Dans 10 ans, il y a fort à parier que l’information de masse nous sera  délivrée  de manière ultra-personnalisée, selon nos goûts, quasi instantanée,  gratuite et financée par des annonceurs. Elle sera toujours moins  vérifiée, toujours moins indépendante. Elle réduira notre curiosité à  néant ou presque, puisque les algorithmes ne nous serviront que ce à quoi  nous nous intéressons déjà.

Quelques réseaux alternatifs émergeront. Ils avaleront les plus petits,  dans la logique capitaliste qu’ils décrient par ailleurs.
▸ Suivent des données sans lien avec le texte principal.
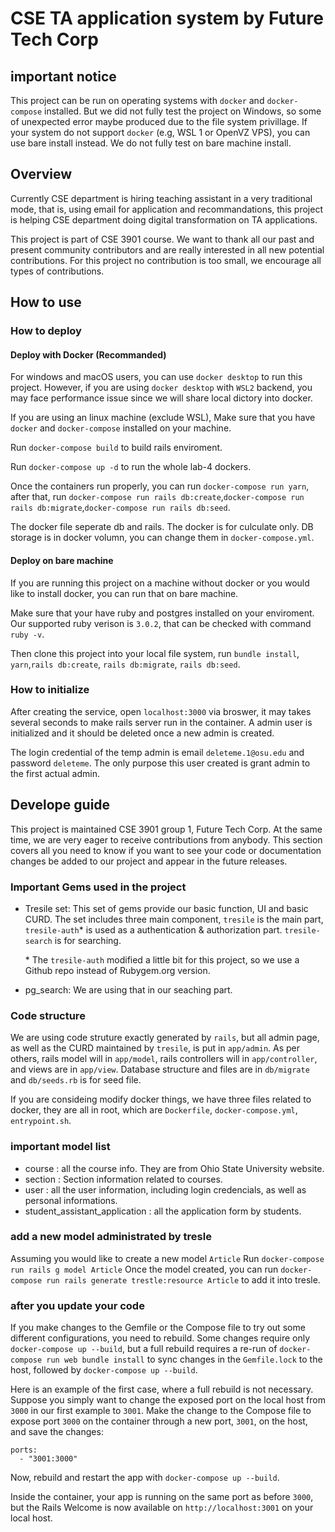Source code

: # CSE TA application system by Future Tech Corp

## important notice
This project can be run on operating systems with ```docker``` and ```docker-compose``` installed. But we did not fully test the project on Windows, so some of unexpected error maybe produced due to the file system privillage. If your system do not support ```docker``` (e.g, WSL 1 or OpenVZ VPS), you can use bare install instead. We do not fully test on bare machine install.

## Overview
Currently CSE department is hiring teaching assistant in a very traditional mode, that is, using email for application and recommandations, this project is helping CSE department doing digital transformation on TA applications.

This project is part of CSE 3901 course. We want to thank all our past and present community contributors and are really interested in all new potential contributions. For this project no contribution is too small, we encourage all types of contributions.



## How to use

### How to deploy

#### Deploy with Docker (Recommanded)
For windows and macOS users, you can use ```docker desktop``` to run this project. However, if you are using ```docker desktop``` with ```WSL2``` backend, you may face performance issue since we will share local dictory into docker.

If you are using an linux machine (exclude WSL), Make sure that you have ```docker``` and ```docker-compose``` installed on your machine.

Run ```docker-compose build``` to build rails enviroment.

Run ```docker-compose up -d``` to run the whole lab-4 dockers.

Once the containers run properly, you can run ```docker-compose run yarn```, after that, run ```docker-compose run rails db:create```,```docker-compose run rails db:migrate```,```docker-compose run rails db:seed```.

The docker file seperate db and rails. The docker is for culculate only. DB storage is in docker volumn, you can change them in ```docker-compose.yml```.

#### Deploy on bare machine
If you are running this project on a machine without docker or you would like to install docker, you can run that on bare machine.

Make sure that your have ruby and postgres installed on your enviroment. Our supported ruby verison is ```3.0.2```, that can be checked with command ```ruby -v```.

Then clone this project into your local file system, run ```bundle install```, ```yarn```,```rails db:create```, ```rails db:migrate```, ```rails db:seed```.

### How to initialize
After creating the service, open ```localhost:3000``` via broswer, it may takes several seconds to make rails server run in the container. A admin user is initialized and it should be deleted once a new admin is created. 

The login credential of the temp admin is email ```deleteme.1@osu.edu``` and password ```deleteme```. The only purpose this user created is grant admin to the first actual admin.

## Develope guide
This project is maintained CSE 3901 group 1, Future Tech Corp. At the same time, we are very eager to receive contributions from anybody. This section covers all you need to know if you want to see your code or documentation changes be added to our project and appear in the future releases.

### Important Gems used in the project
* Tresile set: This set of gems provide our basic function, UI and basic CURD. The set includes three main component, ```tresile``` is the main part, ```tresile-auth```* is used as a authentication & authorization part. ```tresile-search``` is for searching.

    \* The ```tresile-auth``` modified a little bit for this project, so we use a Github repo instead of Rubygem.org version.

* pg_search: We are using that in our seaching part.

### Code structure
We are using code struture exactly generated by ```rails```, but all admin page, as well as the CURD maintained by ```tresile```, is put in ```app/admin```. As per others, rails model will in ```app/model```, rails controllers will in ```app/controller```, and views are in ```app/view```. Database structure and files are in ```db/migrate``` and ```db/seeds.rb``` is for seed file.

If you are consideing modify docker things, we have three files related to docker, they are all in root, which are ```Dockerfile```, ```docker-compose.yml```, ```entrypoint.sh```.

### important model list
* course : all the course info. They are from Ohio State University website.
* section : Section information related to courses.
* user : all the user information, including login credencials, as well as personal informations.
* student_assistant_application  : all the application form by students.

### add a new model administrated by tresle
Assuming you would like to create a new model ```Article```
Run ```docker-compose run rails g model Article```
Once the model created, you can run ```docker-compose run rails generate trestle:resource Article``` to add it into tresle.

### after you update your code
If you make changes to the Gemfile or the Compose file to try out some different configurations, you need to rebuild. Some changes require only ```docker-compose up --build```, but a full rebuild requires a re-run of ```docker-compose run web bundle install``` to sync changes in the ```Gemfile.lock``` to the host, followed by ```docker-compose up --build```.

Here is an example of the first case, where a full rebuild is not necessary. Suppose you simply want to change the exposed port on the local host from ```3000``` in our first example to ```3001```. Make the change to the Compose file to expose port ```3000``` on the container through a new port, ```3001```, on the host, and save the changes:
```
ports:
  - "3001:3000"
```
Now, rebuild and restart the app with ```docker-compose up --build```.

Inside the container, your app is running on the same port as before ```3000```, but the Rails Welcome is now available on ```http://localhost:3001``` on your local host.



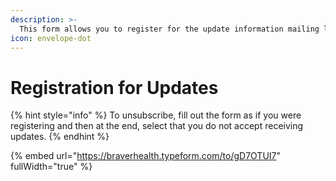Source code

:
 ```yaml
---
description: >-
  This form allows you to register for the update information mailing list, or unsubscribe at any time.
icon: envelope-dot
---
```


# Registration for Updates

{% hint style="info" %}
To unsubscribe, fill out the form as if you were registering and then at the end, select that you do not accept receiving updates.
{% endhint %}

{% embed url="https://braverhealth.typeform.com/to/gD7OTUI7" fullWidth="true" %}
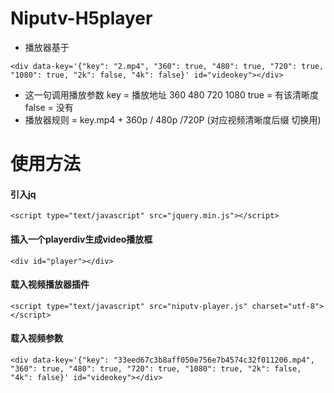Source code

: # Niputv-H5player

- 播放器基于
```
<div data-key='{"key": "2.mp4", "360": true, "480": true, "720": true, "1080": true, "2k": false, "4k": false}' id="videokey"></div>
```
- 这一句调用播放参数 key = 播放地址 360 480 720 1080 true = 有该清晰度 false = 没有
- 播放器规则 = key.mp4 + 360p / 480p /720P (对应视频清晰度后缀 切换用)

# 使用方法

#### 引入jq
```
<script type="text/javascript" src="jquery.min.js"></script>
```

#### 插入一个playerdiv生成video播放框
```
<div id="player"></div>
```

#### 载入视频播放器插件
```
<script type="text/javascript" src="niputv-player.js" charset="utf-8"></script>
```

#### 载入视频参数
```
<div data-key='{"key": "33eed67c3b8aff050e756e7b4574c32f011206.mp4", "360": true, "480": true, "720": true, "1080": true, "2k": false, "4k": false}' id="videokey"></div>
```
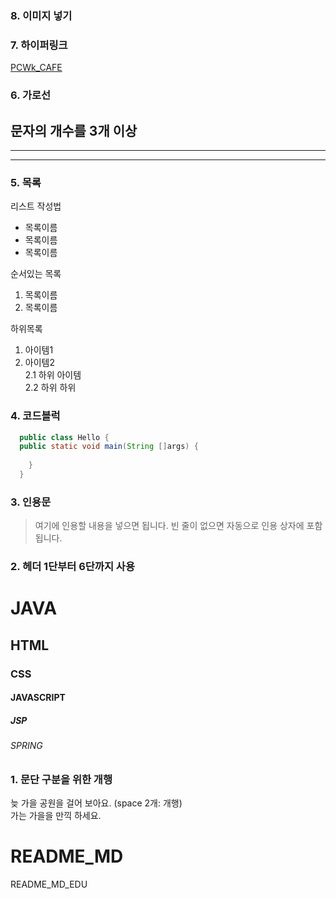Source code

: ### 8. 이미지 넣기


### 7. 하이퍼링크 
[PCWk_CAFE](https://cafe.daum.net/pcwk "설명문구")

### 6. 가로선 
문자의 개수를 3개 이상 
---
***
----

### 5. 목록 
리스트 작성법  
* 목록이름
* 목록이름
* 목록이름  

순서있는 목록
1. 목록이름
2. 목록이름

하위목록 
1. 아이템1
2. 아이템2  
2.1 하위 아이템  
2.2 하위 하위
### 4. 코드블럭 
```JAVA
  public class Hello {
  public static void main(String []args) {
  
    }
  }
```

### 3. 인용문
> 여기에 인용할 내용을 넣으면 됩니다.
> 빈 줄이 없으면 자동으로 인용 상자에 포함 됩니다.

### 2. 헤더 1단부터 6단까지 사용
# JAVA
## HTML
### CSS
#### JAVASCRIPT
##### JSP
###### SPRING

### 1. 문단 구분을 위한 개행
늦 가을 공원을 걸어 보아요. 
(space 2개: 개행)  
가는 가을을 만끽 하세요.  

# README_MD
README_MD_EDU

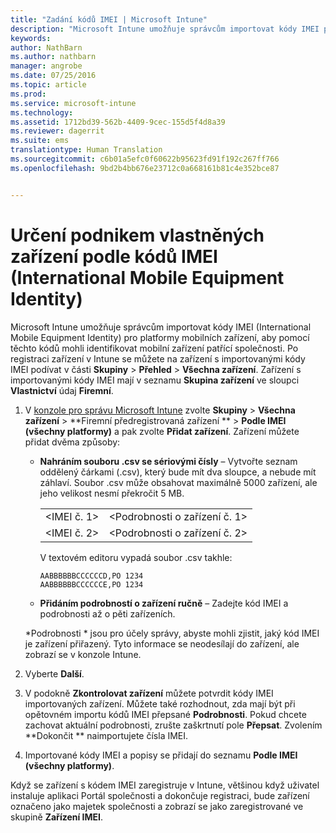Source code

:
 ```yaml
---
title: "Zadání kódů IMEI | Microsoft Intune"
description: "Microsoft Intune umožňuje správcům importovat kódy IMEI pro platformy mobilních zařízení, aby dokázali identifikovat mobilní zařízení patřící společnosti."
keywords: 
author: NathBarn
ms.author: nathbarn
manager: angrobe
ms.date: 07/25/2016
ms.topic: article
ms.prod: 
ms.service: microsoft-intune
ms.technology: 
ms.assetid: 1712bd39-562b-4409-9cec-155d5f4d8a39
ms.reviewer: dagerrit
ms.suite: ems
translationtype: Human Translation
ms.sourcegitcommit: c6b01a5efc0f60622b95623fd91f192c267ff766
ms.openlocfilehash: 9bd2b4bb676e23712c0a668161b81c4e352bce87


---
```


# Určení podnikem vlastněných zařízení podle kódů IMEI (International Mobile Equipment Identity)
Microsoft Intune umožňuje správcům importovat kódy IMEI (International Mobile Equipment Identity) pro platformy mobilních zařízení, aby pomocí těchto kódů mohli identifikovat mobilní zařízení patřící společnosti. Po registraci zařízení v Intune se můžete na zařízení s importovanými kódy IMEI podívat v části **Skupiny** > **Přehled** > **Všechna zařízení**. Zařízení s importovanými kódy IMEI mají v seznamu **Skupina zařízení** ve sloupci **Vlastnictví** údaj **Firemní**.

1. V [konzole pro správu Microsoft Intune](http://manage.microsoft.com) zvolte **Skupiny** &gt; **Všechna zařízení** &gt; **Firemní předregistrovaná zařízení ** &gt; **Podle IMEI (všechny platformy)** a pak zvolte **Přidat zařízení**. Zařízení můžete přidat dvěma způsoby:

    -   **Nahráním souboru .csv se sériovými čísly** – Vytvořte seznam oddělený čárkami (.csv), který bude mít dva sloupce, a nebude mít záhlaví. Soubor .csv může obsahovat maximálně 5000 zařízení, ale jeho velikost nesmí překročit 5 MB.

        |||
        |-|-|
        |&lt;IMEI č. 1&gt;|&lt;Podrobnosti o zařízení č. 1&gt;|
        |&lt;IMEI č. 2&gt;|&lt;Podrobnosti o zařízení č. 2&gt;|
        V textovém editoru vypadá soubor .csv takhle:

        ```
        AABBBBBBCCCCCCD,PO 1234
        AABBBBBBCCCCCCE,PO 1234
        ```

    -   **Přidáním podrobností o zařízení ručně** – Zadejte kód IMEI a podrobnosti až o pěti zařízeních.

   *Podrobnosti * jsou pro účely správy, abyste mohli zjistit, jaký kód IMEI je zařízení přiřazený. Tyto informace se neodesílají do zařízení, ale zobrazí se v konzole Intune.

2.   Vyberte **Další**.
3.  V podokně **Zkontrolovat zařízení** můžete potvrdit kódy IMEI importovaných zařízení. Můžete také rozhodnout, zda mají být při opětovném importu kódů IMEI přepsané **Podrobnosti**. Pokud chcete zachovat aktuální podrobnosti, zrušte zaškrtnutí pole **Přepsat**. Zvolením **Dokončit ** naimportujete čísla IMEI.
4.  Importované kódy IMEI a popisy se přidají do seznamu **Podle IMEI (všechny platformy)**.

Když se zařízení s kódem IMEI zaregistruje v Intune, většinou když uživatel instaluje aplikaci Portál společnosti a dokončuje registraci, bude zařízení označeno jako majetek společnosti a zobrazí se jako zaregistrované ve skupině **Zařízení IMEI**.



<!--HONumber=Oct16_HO3-->


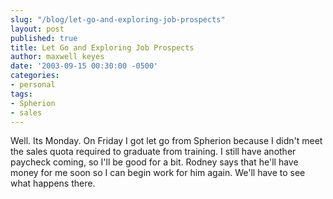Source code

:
 ```yaml
---
slug: "/blog/let-go-and-exploring-job-prospects"
layout: post
published: true
title: Let Go and Exploring Job Prospects
author: maxwell keyes
date: '2003-09-15 00:30:00 -0500'
categories:
- personal
tags:
- Spherion
- sales
---
```


Well. Its Monday. On Friday I got let go from Spherion because I didn't meet the
sales quota required to graduate from training. I still have another paycheck
coming, so I'll be good for a bit. Rodney says that he'll have money for me soon
so I can begin work for him again. We'll have to see what happens there.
Ils serviront une  information  biaisée sous un étendard de prétendue vérité et démonteront  à l’envi l’information servie par les groupes produisant l’information de  masse. Ils se présenteront en contre-pouvoir, occupant la niche marketing  jusqu’à ce qu’un média plus alternatif encore les en déloge en les  présentant comme des vendus, eux aussi. Et puis, des médias financés  par la solidarité, quelques mécènes ou utopistes, tenteront dans ce grand  brouillard d’informations volatiles, de raconter notre monde en prenant  le temps de l’observer, de le comprendre, de l’analyser, et de le retranscrire.  Ces médias emploieront des journalistes précaires et passionnés.  Ils profiteront de la médiocrité ambiante pour « faire la différence »,  et exister. Sur le net, sur les smartphones, en papier, pourquoi pas.  La question essentielle sera alors celle-ci : comment faire pour que ces  médias indépendants et vertueux, en grandissant, ne se transforment pas  en robinets d’informations de masse pervertis par leur essence même ?  Comment faire pour garantir leur indépendance, et leur permettre de  réinventer  sans cesse la façon de raconter le monde dans lequel nous vivons,  avec exigence et déontologie ? Voilà l’enjeu de ces dix prochaines années.  Sans quoi nous n’aurons d’autres choix que de nous étouffer d’informations  sponsorisées et mal cuisinées. Manger chaud ne suffit pas toujours.